Recorded data Block Start
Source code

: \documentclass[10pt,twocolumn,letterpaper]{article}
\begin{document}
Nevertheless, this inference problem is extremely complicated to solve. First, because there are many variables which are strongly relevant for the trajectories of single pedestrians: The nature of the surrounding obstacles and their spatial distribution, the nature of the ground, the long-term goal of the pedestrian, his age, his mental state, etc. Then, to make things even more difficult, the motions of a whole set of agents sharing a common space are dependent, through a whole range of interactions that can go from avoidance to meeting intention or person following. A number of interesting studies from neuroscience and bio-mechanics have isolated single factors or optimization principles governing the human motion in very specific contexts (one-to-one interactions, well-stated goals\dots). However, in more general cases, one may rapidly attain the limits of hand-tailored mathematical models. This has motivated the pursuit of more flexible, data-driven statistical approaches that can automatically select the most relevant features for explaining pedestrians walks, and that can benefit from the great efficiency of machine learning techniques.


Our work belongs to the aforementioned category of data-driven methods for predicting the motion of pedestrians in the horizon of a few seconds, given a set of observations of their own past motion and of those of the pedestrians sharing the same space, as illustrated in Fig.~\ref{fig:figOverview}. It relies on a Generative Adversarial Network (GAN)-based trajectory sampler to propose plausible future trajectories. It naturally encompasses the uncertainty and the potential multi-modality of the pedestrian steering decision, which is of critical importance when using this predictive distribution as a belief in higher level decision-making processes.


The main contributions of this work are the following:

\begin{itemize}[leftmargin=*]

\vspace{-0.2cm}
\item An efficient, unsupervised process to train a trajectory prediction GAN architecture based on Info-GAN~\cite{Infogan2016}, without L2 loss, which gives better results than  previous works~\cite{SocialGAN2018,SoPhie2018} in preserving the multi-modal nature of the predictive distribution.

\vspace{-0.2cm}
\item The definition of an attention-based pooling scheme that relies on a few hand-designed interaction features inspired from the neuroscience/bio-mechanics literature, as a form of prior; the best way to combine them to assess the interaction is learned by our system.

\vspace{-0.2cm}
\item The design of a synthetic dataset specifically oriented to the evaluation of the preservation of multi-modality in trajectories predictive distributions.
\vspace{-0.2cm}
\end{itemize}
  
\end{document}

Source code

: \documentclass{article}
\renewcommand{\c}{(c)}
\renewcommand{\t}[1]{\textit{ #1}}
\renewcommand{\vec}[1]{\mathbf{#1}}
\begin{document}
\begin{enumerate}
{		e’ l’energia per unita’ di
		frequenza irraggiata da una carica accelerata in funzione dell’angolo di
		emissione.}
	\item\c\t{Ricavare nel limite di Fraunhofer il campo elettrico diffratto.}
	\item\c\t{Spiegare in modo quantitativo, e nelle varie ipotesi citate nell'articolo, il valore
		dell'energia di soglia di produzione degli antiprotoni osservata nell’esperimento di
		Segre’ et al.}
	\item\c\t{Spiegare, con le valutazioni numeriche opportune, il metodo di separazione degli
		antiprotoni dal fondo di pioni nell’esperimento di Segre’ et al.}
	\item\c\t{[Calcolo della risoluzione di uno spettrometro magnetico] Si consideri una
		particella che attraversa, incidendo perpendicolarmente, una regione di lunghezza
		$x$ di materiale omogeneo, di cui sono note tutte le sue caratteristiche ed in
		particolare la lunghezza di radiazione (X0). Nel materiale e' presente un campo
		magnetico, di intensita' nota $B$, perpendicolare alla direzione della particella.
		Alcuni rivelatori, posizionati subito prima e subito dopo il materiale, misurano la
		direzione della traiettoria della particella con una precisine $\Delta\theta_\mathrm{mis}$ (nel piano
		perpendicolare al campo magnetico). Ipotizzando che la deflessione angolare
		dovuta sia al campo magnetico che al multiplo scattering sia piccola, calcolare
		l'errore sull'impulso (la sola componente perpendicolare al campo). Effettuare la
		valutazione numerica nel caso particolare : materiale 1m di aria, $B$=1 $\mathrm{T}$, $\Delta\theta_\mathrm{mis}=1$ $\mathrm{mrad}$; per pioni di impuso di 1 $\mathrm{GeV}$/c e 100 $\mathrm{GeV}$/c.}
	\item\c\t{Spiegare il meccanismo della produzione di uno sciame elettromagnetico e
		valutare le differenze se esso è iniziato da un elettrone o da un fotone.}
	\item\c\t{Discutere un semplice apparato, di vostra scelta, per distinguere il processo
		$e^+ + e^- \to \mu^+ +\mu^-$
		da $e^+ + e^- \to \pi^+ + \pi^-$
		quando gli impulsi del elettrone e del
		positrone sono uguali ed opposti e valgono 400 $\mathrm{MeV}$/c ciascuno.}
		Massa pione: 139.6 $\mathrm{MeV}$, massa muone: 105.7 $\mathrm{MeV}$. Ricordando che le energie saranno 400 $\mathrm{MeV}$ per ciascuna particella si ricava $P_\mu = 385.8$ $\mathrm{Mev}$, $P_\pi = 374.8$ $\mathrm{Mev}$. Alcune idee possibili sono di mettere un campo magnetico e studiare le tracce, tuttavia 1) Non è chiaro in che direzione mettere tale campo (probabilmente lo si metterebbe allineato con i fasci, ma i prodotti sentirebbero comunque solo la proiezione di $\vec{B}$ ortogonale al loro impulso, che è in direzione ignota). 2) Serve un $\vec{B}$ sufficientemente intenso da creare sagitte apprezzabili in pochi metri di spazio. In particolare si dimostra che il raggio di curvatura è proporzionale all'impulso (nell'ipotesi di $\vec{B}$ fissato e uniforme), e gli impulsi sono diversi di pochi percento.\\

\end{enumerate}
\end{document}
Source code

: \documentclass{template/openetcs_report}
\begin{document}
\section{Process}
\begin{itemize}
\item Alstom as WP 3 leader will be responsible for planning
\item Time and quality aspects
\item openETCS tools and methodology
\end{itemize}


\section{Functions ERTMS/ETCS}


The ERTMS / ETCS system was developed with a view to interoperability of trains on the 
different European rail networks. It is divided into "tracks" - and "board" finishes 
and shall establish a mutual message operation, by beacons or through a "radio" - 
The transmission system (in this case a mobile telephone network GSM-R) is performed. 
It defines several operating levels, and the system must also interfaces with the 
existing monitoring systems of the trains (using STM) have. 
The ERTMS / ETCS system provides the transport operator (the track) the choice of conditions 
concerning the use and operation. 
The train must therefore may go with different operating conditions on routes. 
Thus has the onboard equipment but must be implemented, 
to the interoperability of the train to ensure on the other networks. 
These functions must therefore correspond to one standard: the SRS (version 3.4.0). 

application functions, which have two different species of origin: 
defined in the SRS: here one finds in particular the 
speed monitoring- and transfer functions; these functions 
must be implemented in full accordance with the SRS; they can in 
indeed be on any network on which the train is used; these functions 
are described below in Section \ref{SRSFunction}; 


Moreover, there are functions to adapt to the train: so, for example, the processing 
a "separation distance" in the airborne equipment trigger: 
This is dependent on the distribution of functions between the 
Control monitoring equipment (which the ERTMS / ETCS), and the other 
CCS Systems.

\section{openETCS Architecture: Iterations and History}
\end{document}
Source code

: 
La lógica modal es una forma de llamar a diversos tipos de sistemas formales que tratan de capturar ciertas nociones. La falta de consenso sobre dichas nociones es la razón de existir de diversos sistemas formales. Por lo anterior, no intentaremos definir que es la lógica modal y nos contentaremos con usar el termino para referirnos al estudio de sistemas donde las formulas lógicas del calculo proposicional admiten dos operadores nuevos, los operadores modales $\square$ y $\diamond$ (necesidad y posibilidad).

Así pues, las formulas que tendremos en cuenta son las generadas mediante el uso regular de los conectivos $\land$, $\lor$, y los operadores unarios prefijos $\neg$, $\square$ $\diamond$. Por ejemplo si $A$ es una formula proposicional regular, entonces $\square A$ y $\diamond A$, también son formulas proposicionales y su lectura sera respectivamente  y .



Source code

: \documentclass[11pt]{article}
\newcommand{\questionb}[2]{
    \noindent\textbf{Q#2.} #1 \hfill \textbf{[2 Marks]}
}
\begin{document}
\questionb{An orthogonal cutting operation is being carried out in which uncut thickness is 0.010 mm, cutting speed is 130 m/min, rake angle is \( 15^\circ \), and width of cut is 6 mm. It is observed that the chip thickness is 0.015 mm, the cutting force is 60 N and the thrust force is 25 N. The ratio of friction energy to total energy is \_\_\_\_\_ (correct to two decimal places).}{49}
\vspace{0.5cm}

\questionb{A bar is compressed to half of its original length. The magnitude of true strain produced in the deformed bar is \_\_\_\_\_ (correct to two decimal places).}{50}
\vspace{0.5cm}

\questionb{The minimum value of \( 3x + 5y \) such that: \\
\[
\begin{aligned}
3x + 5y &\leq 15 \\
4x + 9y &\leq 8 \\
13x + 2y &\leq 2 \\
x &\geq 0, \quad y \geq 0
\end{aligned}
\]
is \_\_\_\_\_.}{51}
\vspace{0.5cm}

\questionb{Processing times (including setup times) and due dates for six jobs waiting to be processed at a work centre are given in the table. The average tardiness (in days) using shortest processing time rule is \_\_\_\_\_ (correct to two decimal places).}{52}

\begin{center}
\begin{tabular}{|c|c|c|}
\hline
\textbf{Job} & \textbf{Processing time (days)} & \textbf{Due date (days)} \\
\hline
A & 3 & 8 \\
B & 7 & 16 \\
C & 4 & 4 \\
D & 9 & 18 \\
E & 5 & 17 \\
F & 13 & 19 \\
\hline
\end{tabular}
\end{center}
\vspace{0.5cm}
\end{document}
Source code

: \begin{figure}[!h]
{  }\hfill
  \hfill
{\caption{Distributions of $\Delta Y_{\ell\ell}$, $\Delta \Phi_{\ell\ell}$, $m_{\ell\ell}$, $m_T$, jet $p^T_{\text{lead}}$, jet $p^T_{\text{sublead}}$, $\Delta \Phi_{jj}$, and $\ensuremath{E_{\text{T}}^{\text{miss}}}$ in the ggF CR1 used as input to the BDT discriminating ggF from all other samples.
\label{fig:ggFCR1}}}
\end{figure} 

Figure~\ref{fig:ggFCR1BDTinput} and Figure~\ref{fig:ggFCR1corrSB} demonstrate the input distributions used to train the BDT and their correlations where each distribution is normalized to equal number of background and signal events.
Recorded data Block End
## Task item
The answer must consist of every line from the records above that holds "based".

## Expected answer
Our work belongs to the aforementioned category of data-driven methods for predicting the motion of pedestrians in the horizon of a few seconds, given a set of observations of their own past motion and of those of the pedestrians sharing the same space, as illustrated in Fig.~\ref{fig:figOverview}. It relies on a Generative Adversarial Network (GAN)-based trajectory sampler to propose plausible future trajectories. It naturally encompasses the uncertainty and the potential multi-modality of the pedestrian steering decision, which is of critical importance when using this predictive distribution as a belief in higher level decision-making processes.
\item An efficient, unsupervised process to train a trajectory prediction GAN architecture based on Info-GAN~\cite{Infogan2016}, without L2 loss, which gives better results than  previous works~\cite{SocialGAN2018,SoPhie2018} in preserving the multi-modal nature of the predictive distribution.
\item The definition of an attention-based pooling scheme that relies on a few hand-designed interaction features inspired from the neuroscience/bio-mechanics literature, as a form of prior; the best way to combine them to assess the interaction is learned by our system.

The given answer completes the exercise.